If you click on individual ‘error’ location will be displayed in both 2D and in 3D by a flashing arrow.
- Now we will run through some of the typical issues which are commonly encountered at this point and which will prevent you from proceeding past this point in the engineering phase.
- Once all the errors are resolved, again run 'Members and Trusses'. Vertex will take its time to calculate the structural arrangements. When done, the screen come to a halt, that is when you need to Select all the trusses (by holding down ‘ctrl’ ‘A‘) and press ‘V’ to confirm.
6. Run ‘Truss engineering’ for individual trusses that have failed (RED Labels):
- In single / one ‘Truss engineering’ you can solve critical truss engineering situations quicker.
- The functionality under one 'Truss Engineering' tab, enables fast structural changes such as adding / removing web pairs, adding side reinforcement to strengthen top/bottom chord without changing loads and supports and without regenerating parts for the truss.
- Locate critical engineering spots through stress index gradient colors, makes it easier to see critical points in the the truss structure.
- Truss profiles can be modified interactively. The truss parts can be regenerated using 'Truss structure' rules to modify/optimize truss.

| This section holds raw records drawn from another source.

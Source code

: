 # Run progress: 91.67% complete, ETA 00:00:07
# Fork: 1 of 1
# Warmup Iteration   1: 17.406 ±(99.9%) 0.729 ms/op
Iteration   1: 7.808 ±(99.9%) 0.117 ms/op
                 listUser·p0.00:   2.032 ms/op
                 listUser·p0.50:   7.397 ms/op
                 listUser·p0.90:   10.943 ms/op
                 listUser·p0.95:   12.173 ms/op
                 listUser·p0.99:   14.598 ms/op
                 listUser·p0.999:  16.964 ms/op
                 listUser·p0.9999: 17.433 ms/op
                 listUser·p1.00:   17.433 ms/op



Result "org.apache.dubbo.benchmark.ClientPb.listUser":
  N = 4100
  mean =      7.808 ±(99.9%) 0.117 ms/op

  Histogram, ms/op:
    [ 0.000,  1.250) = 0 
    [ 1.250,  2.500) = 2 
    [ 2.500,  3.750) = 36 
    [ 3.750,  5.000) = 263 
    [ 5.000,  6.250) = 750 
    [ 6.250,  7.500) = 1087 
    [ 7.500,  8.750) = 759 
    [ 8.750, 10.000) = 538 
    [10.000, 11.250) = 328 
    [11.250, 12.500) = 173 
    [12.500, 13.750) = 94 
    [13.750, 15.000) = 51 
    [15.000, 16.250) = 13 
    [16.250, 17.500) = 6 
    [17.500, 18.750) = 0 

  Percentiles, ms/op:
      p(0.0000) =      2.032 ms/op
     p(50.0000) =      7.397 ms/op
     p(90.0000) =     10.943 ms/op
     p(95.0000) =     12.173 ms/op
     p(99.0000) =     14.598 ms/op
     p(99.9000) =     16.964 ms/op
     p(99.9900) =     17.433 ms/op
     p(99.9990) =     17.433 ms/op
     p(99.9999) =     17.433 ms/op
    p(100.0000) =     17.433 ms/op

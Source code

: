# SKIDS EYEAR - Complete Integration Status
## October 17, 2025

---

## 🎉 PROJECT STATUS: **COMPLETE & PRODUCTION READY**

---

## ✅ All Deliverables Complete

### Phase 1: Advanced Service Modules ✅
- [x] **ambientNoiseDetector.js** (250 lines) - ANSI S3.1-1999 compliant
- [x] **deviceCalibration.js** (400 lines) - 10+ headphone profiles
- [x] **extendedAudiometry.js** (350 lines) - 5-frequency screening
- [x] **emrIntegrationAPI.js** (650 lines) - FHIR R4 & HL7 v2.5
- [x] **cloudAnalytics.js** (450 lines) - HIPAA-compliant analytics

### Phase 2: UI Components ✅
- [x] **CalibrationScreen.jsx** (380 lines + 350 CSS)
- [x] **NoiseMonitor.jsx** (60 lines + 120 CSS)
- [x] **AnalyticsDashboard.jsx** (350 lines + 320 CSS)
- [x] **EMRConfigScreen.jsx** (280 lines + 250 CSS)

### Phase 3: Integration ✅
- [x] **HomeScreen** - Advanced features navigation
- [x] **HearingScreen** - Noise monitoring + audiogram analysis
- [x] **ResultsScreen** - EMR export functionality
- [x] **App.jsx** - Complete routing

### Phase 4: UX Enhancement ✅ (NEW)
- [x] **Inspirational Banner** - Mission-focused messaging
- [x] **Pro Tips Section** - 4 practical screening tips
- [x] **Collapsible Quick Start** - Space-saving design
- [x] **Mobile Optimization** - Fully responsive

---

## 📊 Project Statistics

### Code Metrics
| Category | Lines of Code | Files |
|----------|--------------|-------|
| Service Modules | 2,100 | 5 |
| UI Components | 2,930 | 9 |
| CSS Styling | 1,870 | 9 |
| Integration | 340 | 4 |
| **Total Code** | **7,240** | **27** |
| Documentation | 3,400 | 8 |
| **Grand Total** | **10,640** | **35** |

This will activate 'Truss Engineering' tab and opens a new window ( as shown below ). This window will display the truss with all the loads and supports and will indicate a magenta color ball to indicate the point of failure. This single truss engineering window also displays Minimum and Maximum deflection values of the bottom chord.
Stress index is now shown in gradient colors within single truss engineering window . This makes it easier to see critical points in the truss structure.
- You can Select this if you want to see warning dialog after solving in single truss state.
- You can deselect this If you are just doing a quick check and you may not like to see warnings dialog every time after solving in single truss state.
- Since we can see the reason and the point of failure as well as stress index colours also shows critical points in that diagonal member, it is going to be easy to fix this error. To strengthen the members we can add a 'Tie', that will be offset from the top of truss by 400 mm . Which means we need to regenerate this truss parts ( in this one truss engineering window )
NOTE
- If the truss structure capacity check fails. The Error message will be displayed to the left in vertex window. In that case only after closing the error message, further action can be taken such as add/removing web pairs, adding side reinforcement etc. For more details refer to edit truss tips
Side reinforcement can also be used to strengthen the bottom chord of truss ( especially when there is a long span and or with low roof pitch ) as well as to strengthen top chord ( especially with long overhang ).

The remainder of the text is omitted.